Entries supplied:
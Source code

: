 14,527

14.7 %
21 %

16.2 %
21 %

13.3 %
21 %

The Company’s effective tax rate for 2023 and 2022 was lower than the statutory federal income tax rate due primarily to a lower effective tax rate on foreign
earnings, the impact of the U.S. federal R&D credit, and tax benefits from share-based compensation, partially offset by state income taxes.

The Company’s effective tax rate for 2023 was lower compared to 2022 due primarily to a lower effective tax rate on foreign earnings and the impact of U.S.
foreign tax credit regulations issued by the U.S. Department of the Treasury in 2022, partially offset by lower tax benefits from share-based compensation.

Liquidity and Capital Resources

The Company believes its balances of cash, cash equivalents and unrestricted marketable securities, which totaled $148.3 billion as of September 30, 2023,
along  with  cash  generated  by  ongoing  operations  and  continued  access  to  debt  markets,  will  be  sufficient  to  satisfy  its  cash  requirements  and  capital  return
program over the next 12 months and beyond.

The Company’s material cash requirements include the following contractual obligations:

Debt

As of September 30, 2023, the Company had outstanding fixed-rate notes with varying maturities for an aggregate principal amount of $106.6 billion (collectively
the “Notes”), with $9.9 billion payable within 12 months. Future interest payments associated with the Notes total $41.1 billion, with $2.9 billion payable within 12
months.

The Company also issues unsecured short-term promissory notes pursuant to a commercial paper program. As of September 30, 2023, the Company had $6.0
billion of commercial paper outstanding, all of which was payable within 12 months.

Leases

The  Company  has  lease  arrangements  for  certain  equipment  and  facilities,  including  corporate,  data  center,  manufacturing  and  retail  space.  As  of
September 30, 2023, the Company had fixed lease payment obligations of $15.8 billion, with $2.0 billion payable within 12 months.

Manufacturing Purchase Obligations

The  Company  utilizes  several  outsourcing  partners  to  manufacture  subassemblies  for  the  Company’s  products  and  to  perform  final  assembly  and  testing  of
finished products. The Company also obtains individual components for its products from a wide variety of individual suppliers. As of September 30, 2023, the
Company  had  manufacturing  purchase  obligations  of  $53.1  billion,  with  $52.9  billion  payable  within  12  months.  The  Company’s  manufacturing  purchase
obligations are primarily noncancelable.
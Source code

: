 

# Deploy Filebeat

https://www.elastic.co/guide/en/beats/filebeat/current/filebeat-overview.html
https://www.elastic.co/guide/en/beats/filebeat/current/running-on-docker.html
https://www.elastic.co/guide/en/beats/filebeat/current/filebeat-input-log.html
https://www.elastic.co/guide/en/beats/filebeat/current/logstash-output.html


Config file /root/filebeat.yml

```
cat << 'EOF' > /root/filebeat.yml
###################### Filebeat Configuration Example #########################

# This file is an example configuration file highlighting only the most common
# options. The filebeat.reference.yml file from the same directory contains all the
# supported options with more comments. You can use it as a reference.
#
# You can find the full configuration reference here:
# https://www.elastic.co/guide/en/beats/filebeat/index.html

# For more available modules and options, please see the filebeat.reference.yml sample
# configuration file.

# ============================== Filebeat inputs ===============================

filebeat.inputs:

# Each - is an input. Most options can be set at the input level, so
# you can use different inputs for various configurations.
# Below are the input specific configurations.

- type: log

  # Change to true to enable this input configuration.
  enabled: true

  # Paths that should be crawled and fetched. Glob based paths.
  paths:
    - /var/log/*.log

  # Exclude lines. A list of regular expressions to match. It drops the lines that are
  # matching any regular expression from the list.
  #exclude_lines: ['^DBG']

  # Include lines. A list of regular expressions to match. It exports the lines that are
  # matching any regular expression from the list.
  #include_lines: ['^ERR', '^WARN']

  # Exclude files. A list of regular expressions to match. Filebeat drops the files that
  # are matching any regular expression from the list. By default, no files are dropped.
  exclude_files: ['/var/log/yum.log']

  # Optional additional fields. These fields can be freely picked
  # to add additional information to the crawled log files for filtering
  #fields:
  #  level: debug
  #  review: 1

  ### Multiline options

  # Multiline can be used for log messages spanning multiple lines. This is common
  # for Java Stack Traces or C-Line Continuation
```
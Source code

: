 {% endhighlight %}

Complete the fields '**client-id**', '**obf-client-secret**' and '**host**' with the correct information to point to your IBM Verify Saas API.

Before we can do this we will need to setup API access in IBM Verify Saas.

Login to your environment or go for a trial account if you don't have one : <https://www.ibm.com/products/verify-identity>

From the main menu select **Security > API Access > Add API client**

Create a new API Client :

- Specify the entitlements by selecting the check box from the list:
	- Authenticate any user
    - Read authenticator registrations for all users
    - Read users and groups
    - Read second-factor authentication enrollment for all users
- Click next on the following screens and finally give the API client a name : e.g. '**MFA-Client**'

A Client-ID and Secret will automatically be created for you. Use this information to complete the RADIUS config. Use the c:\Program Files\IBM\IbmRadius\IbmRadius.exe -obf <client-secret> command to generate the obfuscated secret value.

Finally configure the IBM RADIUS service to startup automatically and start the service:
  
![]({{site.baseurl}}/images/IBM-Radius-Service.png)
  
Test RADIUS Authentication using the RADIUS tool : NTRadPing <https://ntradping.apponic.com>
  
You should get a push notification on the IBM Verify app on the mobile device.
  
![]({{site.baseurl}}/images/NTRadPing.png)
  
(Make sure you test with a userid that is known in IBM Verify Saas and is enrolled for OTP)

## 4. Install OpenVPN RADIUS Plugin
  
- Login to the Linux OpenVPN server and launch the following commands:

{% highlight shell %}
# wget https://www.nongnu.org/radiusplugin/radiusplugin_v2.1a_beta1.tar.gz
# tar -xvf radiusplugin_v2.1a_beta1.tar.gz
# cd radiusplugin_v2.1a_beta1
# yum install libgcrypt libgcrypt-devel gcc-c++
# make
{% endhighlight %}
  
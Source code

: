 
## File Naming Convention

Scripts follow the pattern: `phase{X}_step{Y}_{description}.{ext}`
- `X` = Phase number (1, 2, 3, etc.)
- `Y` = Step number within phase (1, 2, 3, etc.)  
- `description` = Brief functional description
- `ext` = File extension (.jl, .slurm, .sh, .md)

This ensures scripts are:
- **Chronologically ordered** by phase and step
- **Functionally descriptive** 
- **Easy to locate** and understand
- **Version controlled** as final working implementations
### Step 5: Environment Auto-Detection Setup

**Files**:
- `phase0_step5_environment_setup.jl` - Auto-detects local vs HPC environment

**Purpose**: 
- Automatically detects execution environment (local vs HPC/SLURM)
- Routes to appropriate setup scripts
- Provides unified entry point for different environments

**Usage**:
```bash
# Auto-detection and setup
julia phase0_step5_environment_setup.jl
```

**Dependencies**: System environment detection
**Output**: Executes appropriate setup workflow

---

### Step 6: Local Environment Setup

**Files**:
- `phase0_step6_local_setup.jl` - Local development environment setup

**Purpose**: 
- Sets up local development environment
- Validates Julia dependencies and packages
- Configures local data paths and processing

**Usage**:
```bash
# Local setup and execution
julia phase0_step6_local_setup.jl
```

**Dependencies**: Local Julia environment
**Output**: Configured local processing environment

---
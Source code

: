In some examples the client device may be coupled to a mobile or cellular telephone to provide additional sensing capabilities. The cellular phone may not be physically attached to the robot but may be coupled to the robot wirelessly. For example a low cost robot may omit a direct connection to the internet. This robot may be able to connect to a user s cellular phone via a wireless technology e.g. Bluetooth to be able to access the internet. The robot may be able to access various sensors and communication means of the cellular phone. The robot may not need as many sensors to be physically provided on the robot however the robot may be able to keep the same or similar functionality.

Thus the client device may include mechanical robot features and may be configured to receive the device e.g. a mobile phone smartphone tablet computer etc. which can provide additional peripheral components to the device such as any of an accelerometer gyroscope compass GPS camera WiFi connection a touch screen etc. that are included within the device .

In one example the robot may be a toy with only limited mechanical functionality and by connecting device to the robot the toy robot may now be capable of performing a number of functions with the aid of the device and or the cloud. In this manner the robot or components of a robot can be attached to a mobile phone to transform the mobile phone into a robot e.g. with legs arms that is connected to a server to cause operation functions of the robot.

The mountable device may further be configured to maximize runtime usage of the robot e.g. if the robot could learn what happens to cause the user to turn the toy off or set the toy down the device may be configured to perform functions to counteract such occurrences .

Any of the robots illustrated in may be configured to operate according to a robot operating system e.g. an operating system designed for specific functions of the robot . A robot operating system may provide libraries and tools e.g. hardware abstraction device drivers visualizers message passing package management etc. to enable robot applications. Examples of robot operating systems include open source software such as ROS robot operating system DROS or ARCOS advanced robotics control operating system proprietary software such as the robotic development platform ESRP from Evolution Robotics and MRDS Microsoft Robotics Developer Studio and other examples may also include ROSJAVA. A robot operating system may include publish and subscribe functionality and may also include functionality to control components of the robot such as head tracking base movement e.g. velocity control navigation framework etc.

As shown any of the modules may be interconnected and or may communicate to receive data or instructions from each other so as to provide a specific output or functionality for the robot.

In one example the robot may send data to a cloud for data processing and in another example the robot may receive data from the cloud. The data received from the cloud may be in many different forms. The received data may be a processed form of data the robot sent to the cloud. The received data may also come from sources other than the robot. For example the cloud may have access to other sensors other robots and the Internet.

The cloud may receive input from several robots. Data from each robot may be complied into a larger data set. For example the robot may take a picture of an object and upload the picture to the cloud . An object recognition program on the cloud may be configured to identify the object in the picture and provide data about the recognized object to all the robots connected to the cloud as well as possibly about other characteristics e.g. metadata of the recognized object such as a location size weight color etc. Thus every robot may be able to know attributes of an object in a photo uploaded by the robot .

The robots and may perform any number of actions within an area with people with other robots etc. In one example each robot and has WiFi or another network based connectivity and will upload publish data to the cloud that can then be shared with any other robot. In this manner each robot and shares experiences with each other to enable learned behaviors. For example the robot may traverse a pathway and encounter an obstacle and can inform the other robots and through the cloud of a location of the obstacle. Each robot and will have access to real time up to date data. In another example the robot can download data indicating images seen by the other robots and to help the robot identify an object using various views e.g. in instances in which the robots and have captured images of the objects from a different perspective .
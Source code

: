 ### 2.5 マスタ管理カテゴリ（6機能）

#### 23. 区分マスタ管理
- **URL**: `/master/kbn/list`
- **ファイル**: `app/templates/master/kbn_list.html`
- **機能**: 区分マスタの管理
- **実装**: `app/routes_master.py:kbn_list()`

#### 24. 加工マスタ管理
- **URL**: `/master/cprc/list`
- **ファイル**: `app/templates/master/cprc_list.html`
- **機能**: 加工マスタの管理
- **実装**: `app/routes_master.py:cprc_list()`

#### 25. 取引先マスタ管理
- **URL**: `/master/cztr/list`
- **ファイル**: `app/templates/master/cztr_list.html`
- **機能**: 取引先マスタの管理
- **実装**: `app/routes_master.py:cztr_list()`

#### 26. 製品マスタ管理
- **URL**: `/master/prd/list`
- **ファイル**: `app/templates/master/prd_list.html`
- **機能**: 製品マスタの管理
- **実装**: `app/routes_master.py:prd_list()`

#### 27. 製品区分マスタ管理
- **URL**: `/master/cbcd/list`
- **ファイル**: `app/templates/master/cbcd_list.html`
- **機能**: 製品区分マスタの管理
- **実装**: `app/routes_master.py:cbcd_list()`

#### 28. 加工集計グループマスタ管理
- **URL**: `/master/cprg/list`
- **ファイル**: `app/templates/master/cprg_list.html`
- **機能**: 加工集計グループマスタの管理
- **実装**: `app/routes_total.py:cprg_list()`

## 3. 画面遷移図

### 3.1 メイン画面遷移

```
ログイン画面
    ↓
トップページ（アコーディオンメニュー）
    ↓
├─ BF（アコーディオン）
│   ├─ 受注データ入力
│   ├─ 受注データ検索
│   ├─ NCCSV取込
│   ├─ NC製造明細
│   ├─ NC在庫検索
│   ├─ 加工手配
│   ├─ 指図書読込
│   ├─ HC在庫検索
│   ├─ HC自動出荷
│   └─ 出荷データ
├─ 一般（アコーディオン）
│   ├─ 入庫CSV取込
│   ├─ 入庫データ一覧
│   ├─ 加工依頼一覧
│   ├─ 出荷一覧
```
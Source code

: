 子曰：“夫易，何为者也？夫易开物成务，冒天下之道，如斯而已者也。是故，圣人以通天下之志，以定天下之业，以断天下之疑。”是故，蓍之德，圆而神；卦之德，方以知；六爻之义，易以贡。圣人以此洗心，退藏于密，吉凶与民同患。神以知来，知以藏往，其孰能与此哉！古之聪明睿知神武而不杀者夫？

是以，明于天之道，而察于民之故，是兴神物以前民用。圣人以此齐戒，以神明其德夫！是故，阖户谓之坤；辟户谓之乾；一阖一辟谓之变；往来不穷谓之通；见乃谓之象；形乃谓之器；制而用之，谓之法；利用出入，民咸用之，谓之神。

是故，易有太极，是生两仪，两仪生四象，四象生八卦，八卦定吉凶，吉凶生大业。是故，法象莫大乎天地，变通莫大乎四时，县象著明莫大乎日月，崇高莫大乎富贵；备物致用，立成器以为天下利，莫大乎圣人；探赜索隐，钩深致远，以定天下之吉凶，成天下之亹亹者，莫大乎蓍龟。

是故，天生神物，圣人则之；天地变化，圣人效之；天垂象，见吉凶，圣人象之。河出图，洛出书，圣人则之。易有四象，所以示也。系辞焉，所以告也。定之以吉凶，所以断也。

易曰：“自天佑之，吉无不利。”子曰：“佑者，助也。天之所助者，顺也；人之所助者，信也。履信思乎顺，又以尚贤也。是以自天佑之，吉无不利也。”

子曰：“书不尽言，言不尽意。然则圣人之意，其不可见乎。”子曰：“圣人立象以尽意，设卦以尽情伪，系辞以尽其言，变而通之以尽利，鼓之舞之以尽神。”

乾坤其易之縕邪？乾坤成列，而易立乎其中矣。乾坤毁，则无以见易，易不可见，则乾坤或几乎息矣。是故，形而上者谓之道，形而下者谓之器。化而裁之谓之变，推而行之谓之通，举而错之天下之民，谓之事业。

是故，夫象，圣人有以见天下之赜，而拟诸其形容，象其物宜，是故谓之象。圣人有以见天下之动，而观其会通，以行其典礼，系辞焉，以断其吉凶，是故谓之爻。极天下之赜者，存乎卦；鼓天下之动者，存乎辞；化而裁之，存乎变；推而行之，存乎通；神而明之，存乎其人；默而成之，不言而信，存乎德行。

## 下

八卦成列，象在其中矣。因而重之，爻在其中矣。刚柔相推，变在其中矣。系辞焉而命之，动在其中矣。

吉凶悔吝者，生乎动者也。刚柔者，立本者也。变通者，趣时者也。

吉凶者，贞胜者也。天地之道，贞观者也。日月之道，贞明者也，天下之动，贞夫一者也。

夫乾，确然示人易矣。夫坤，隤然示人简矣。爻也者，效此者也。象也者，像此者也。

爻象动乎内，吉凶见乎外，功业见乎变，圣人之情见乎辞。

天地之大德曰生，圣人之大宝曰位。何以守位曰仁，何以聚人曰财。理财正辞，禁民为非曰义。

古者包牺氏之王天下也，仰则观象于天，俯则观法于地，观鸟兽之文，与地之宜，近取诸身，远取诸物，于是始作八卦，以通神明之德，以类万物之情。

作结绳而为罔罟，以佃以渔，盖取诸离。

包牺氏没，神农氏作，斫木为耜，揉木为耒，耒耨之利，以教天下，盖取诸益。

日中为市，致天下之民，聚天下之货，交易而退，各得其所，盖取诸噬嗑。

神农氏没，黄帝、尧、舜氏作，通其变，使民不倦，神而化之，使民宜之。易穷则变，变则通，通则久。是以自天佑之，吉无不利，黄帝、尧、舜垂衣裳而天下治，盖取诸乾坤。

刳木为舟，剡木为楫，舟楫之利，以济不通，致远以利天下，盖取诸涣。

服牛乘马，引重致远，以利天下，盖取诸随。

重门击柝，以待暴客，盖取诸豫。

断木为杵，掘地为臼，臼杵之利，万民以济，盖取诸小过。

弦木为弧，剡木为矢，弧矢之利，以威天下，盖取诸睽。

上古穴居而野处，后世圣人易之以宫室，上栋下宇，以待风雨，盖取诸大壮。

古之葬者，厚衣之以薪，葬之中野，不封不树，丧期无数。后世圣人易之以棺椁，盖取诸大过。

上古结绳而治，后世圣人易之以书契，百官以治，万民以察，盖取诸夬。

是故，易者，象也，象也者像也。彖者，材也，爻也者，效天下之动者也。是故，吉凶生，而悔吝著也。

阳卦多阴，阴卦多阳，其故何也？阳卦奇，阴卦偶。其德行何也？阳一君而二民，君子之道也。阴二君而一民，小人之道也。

Task objective:
Set down, word for word, each line from the top of the records above through the line with "The Company believes".

Completed task:
Source code

: 14,527

14.7 %
21 %

16.2 %
21 %

13.3 %
21 %

The Company’s effective tax rate for 2023 and 2022 was lower than the statutory federal income tax rate due primarily to a lower effective tax rate on foreign
earnings, the impact of the U.S. federal R&D credit, and tax benefits from share-based compensation, partially offset by state income taxes.

The Company’s effective tax rate for 2023 was lower compared to 2022 due primarily to a lower effective tax rate on foreign earnings and the impact of U.S.
foreign tax credit regulations issued by the U.S. Department of the Treasury in 2022, partially offset by lower tax benefits from share-based compensation.

Liquidity and Capital Resources

The Company believes its balances of cash, cash equivalents and unrestricted marketable securities, which totaled $148.3 billion as of September 30, 2023,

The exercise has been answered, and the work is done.